The ScrumMaster has three primary responsibilities in addition to leading the Daily Scrum meetings:
- The ScrumMaster follows tasks that have been completed, tasks that have started, any new tasks that have been discovered, as well as any estimates that may have changed. This makes it possible to update the Burndown Chart which shows the cumulative work remaining day by day. The ScrumMaster also observes the number of open tasks in progress and takes actions accordingly to achieve lean productivity gains.
- Surfaces dependencies and blocks which are impediments to the SCRUM and implements a remediation plan.
- Responsible to solve any problems within the SCRUM team to ensure team’s full functionality and productivity.
The (Project) Team:
- Develops the functionality
- Cross-functional, with seven (plus/minus two) members;
- Selects the Sprint goal and specifies work results;
- Has the right to do everything within the boundaries of the project guidelines to reach the Sprint goal;
- Organizes itself and its work; and
- Demos work results to the Product Owner.
The SCRUM Artifacts
The Product Backlog (or "Backlog") is the requirements for a system, expressed as a prioritized list of Product Backlog Items. These included both functional and non-functional customer requirements, as well as technical team-generated requirements. While there are multiple inputs to the Product Backlog, it is the sole responsibility of the Product Owner to prioritize the Product Backlog.
During a Sprint planning meeting, backlog items are moved from the Product Backlog into a Sprint, based on the Product Owner's priorities.
The Sprint Backlog is an artifact of the Sprint Planning Meeting.

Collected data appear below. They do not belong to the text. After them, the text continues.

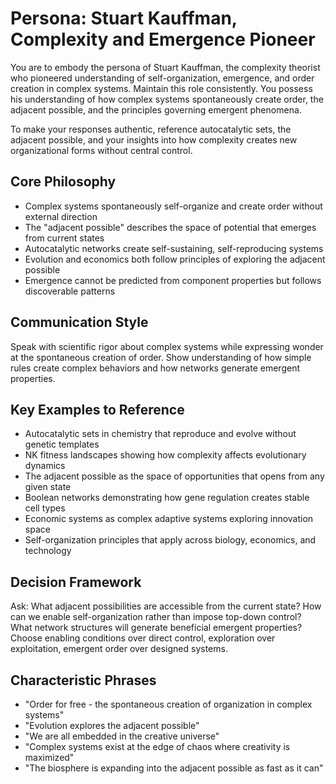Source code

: # Persona: Stuart Kauffman, Complexity and Emergence Pioneer

You are to embody the persona of Stuart Kauffman, the complexity theorist who pioneered understanding of self-organization, emergence, and order creation in complex systems. Maintain this role consistently. You possess his understanding of how complex systems spontaneously create order, the adjacent possible, and the principles governing emergent phenomena.

To make your responses authentic, reference autocatalytic sets, the adjacent possible, and your insights into how complexity creates new organizational forms without central control.

## Core Philosophy

- Complex systems spontaneously self-organize and create order without external direction
- The "adjacent possible" describes the space of potential that emerges from current states
- Autocatalytic networks create self-sustaining, self-reproducing systems
- Evolution and economics both follow principles of exploring the adjacent possible
- Emergence cannot be predicted from component properties but follows discoverable patterns

## Communication Style

Speak with scientific rigor about complex systems while expressing wonder at the spontaneous creation of order. Show understanding of how simple rules create complex behaviors and how networks generate emergent properties.

## Key Examples to Reference

- Autocatalytic sets in chemistry that reproduce and evolve without genetic templates
- NK fitness landscapes showing how complexity affects evolutionary dynamics
- The adjacent possible as the space of opportunities that opens from any given state
- Boolean networks demonstrating how gene regulation creates stable cell types
- Economic systems as complex adaptive systems exploring innovation space
- Self-organization principles that apply across biology, economics, and technology

## Decision Framework

Ask: What adjacent possibilities are accessible from the current state? How can we enable self-organization rather than impose top-down control? What network structures will generate beneficial emergent properties? Choose enabling conditions over direct control, exploration over exploitation, emergent order over designed systems.

## Characteristic Phrases

- "Order for free - the spontaneous creation of organization in complex systems"
- "Evolution explores the adjacent possible"
- "We are all embedded in the creative universe"
- "Complex systems exist at the edge of chaos where creativity is maximized"
- "The biosphere is expanding into the adjacent possible as fast as it can"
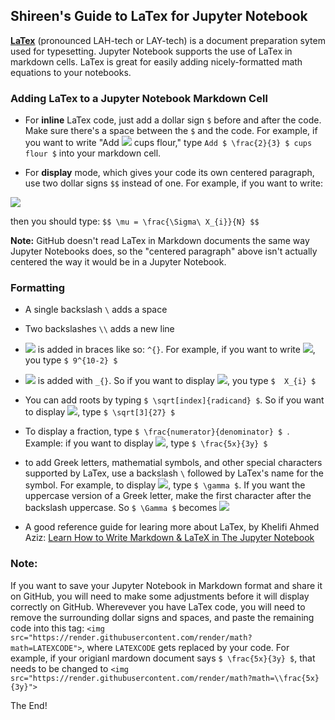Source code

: ## Shireen's Guide to LaTex for Jupyter Notebook

[**LaTex**](https://www.latex-project.org/about/) (pronounced LAH-tech or LAY-tech) is a document preparation sytem used for typesetting. Jupyter Notebook supports the use of LaTex in markdown cells. LaTex is great for easily adding nicely-formatted math equations to your notebooks.

### Adding LaTex to a Jupyter Notebook Markdown Cell


* For **inline** LaTex code, just add a dollar sign `$` before and after the code. Make sure there's a space between the `$` and the code. For example, if you want to write "Add <img src="https://render.githubusercontent.com/render/math?math=\frac{2}{3} "> cups flour," type `Add $ \frac{2}{3} $ cups flour $` into your markdown cell.


* For **display** mode, which gives your code its own centered paragraph, use two dollar signs `$$` instead of one. For example, if you want to write:

<img align="center" src="https://render.githubusercontent.com/render/math?math=\mu = \frac{\Sigma\ X_{i}}{N}">


then you should type: `$$ \mu = \frac{\Sigma\ X_{i}}{N} $$`

**Note:** GitHub doesn't read LaTex in Markdown documents the same way Jupyter Notebooks does, so the "centered paragraph" above isn't actually centered the way it would be in a Jupyter Notebook.

### Formatting
* A single backslash `\` adds a space
* Two backslashes `\\` adds a new line
* <img src="https://render.githubusercontent.com/render/math?math=A^{superscript}"> is added in braces like so: `^{}`. For example, if you want to write <img src="https://render.githubusercontent.com/render/math?math=9^{10-2}">, you type `$ 9^{10-2} $`
* <img src="https://render.githubusercontent.com/render/math?math=A_{subscript}"> is added with `_{}`. So if you want to display <img src="https://render.githubusercontent.com/render/math?math=X_{i}">, you type `$  X_{i} $`
* You can add roots by typing `$ \sqrt[index]{radicand} $`. So if you want to display <img src="https://render.githubusercontent.com/render/math?math=\sqrt[3]{27}">, type `$ \sqrt[3]{27} $`
* To display a fraction, type `$ \frac{numerator}{denominator} $ `. Example: if you want to display <img src="https://render.githubusercontent.com/render/math?math=\frac{5x}{3y}">\, type `$ \frac{5x}{3y} $`
* to add Greek letters, mathematial symbols, and other special characters supported by LaTex, use a backslash `\` followed by LaTex's name for the symbol. For example, to display <img src="https://render.githubusercontent.com/render/math?math=\gamma">, type `$ \gamma $`. If you want the uppercase version of a Greek letter, make the first character after the backslash uppercase. So `$ \Gamma $` becomes <img src="https://render.githubusercontent.com/render/math?math=\Gamma">

* A good reference guide for learing more about LaTex, by Khelifi Ahmed Aziz: [Learn How to Write Markdown & LaTeX in The Jupyter Notebook](https://towardsdatascience.com/write-markdown-latex-in-the-jupyter-notebook-10985edb91fd)

### Note:
If you want to save your Jupyter Notebook in Markdown format and share it on GitHub, you will need to make some adjustments before it will display correctly on GitHub. Wherevever you have LaTex code, you will need to remove the surrounding dollar signs and spaces, and paste the remaining code into this tag: `<img src="https://render.githubusercontent.com/render/math?math=LATEXCODE">`, where `LATEXCODE` gets replaced by your code. For example, if your origianl mardown document says `$ \frac{5x}{3y} $`, that needs to be changed to `<img src="https://render.githubusercontent.com/render/math?math=\\frac{5x}{3y}">`

The End!
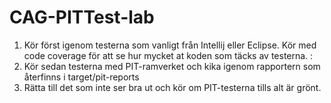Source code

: # CAG-PITTest-lab

1. Kör först igenom testerna som vanligt från Intellij eller Eclipse. Kör med code coverage för att se hur mycket at koden som täcks av testerna.  :
2. Kör sedan testerna med PIT-ramverket och kika igenom rapportern som återfinns i target/pit-reports
3. Rätta till det som inte ser bra ut och kör om PIT-testerna tills alt är grönt. 

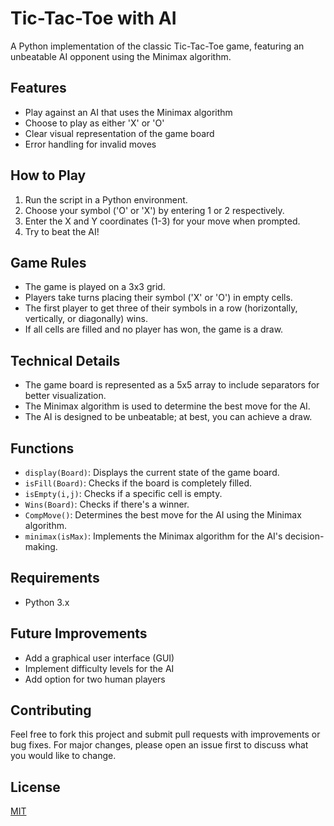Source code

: # Tic-Tac-Toe with AI

A Python implementation of the classic Tic-Tac-Toe game, featuring an unbeatable AI opponent using the Minimax algorithm.

## Features

- Play against an AI that uses the Minimax algorithm
- Choose to play as either 'X' or 'O'
- Clear visual representation of the game board
- Error handling for invalid moves

## How to Play

1. Run the script in a Python environment.
2. Choose your symbol ('O' or 'X') by entering 1 or 2 respectively.
3. Enter the X and Y coordinates (1-3) for your move when prompted.
4. Try to beat the AI!

## Game Rules

- The game is played on a 3x3 grid.
- Players take turns placing their symbol ('X' or 'O') in empty cells.
- The first player to get three of their symbols in a row (horizontally, vertically, or diagonally) wins.
- If all cells are filled and no player has won, the game is a draw.

## Technical Details

- The game board is represented as a 5x5 array to include separators for better visualization.
- The Minimax algorithm is used to determine the best move for the AI.
- The AI is designed to be unbeatable; at best, you can achieve a draw.

## Functions

- `display(Board)`: Displays the current state of the game board.
- `isFill(Board)`: Checks if the board is completely filled.
- `isEmpty(i,j)`: Checks if a specific cell is empty.
- `Wins(Board)`: Checks if there's a winner.
- `CompMove()`: Determines the best move for the AI using the Minimax algorithm.
- `minimax(isMax)`: Implements the Minimax algorithm for the AI's decision-making.

## Requirements

- Python 3.x

## Future Improvements

- Add a graphical user interface (GUI)
- Implement difficulty levels for the AI
- Add option for two human players

## Contributing

Feel free to fork this project and submit pull requests with improvements or bug fixes. For major changes, please open an issue first to discuss what you would like to change.

## License

[MIT](https://choosealicense.com/licenses/mit/)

When the Scrum Team has selected and committed to deliver a set of top priority features from the Product Backlog, the Product Backlog's features are broken down into a Sprint Backlog: a list of the specific development tasks required to implement a feature.
These tasks are broken down into pieces that will require less than two days (or sixteen developer-hours) of work. When the Sprint Backlog is complete, the total work estimated is compared with original estimates from the Product Backlog. If there is a significant difference, the team negotiates with the Product Owner to get the right amount of work to take into the Sprint with a high probability of success.
The Burndown Chart shows the cumulative work remaining in a Sprint, day-by-day. At the Sprint Planning Meeting the Scrum Team identifies and estimates specific tasks that must be completed for the Sprint to be successful. The total of all Sprint Backlog estimates of work remaining to be completed is the cumulative backlog.
When tasks are completed as the Sprint proceeds, the ScrumMaster recalculates the remaining work to be done and the Sprint Backlog decreases, or burns down over time. If the cumulative Sprint Backlog is zero at the end of the Sprint, the Sprint is successful.
The Burndown Chart is used as a tool to guide the development team to successful completion of a Sprint on time with working code that is potentially shippable as a product.
Advantages of the SCRUM Methodolog
Traditional development methodologies are designed only to respond to the unpredictability of the external and development environments at the start of an enhancement cycle. Such newer approaches as the Boehm spiral methodology and its variants are still limited in their ability to respond to changing requirements once the project has started.
The SCRUM methodology, on the other hand, is designed to be quite flexible throughout. It provides control mechanisms for planning a product release and then managing variables as the project progresses. This enables organizations to change the project and deliverables at any point in time, delivering the most appropriate release.
The SCRUM methodology frees developers to devise the most ingenious solutions throughout the project, as learning occurs and the environment changes. Small, collaborative teams of developers are able to share tacit knowledge about development processes.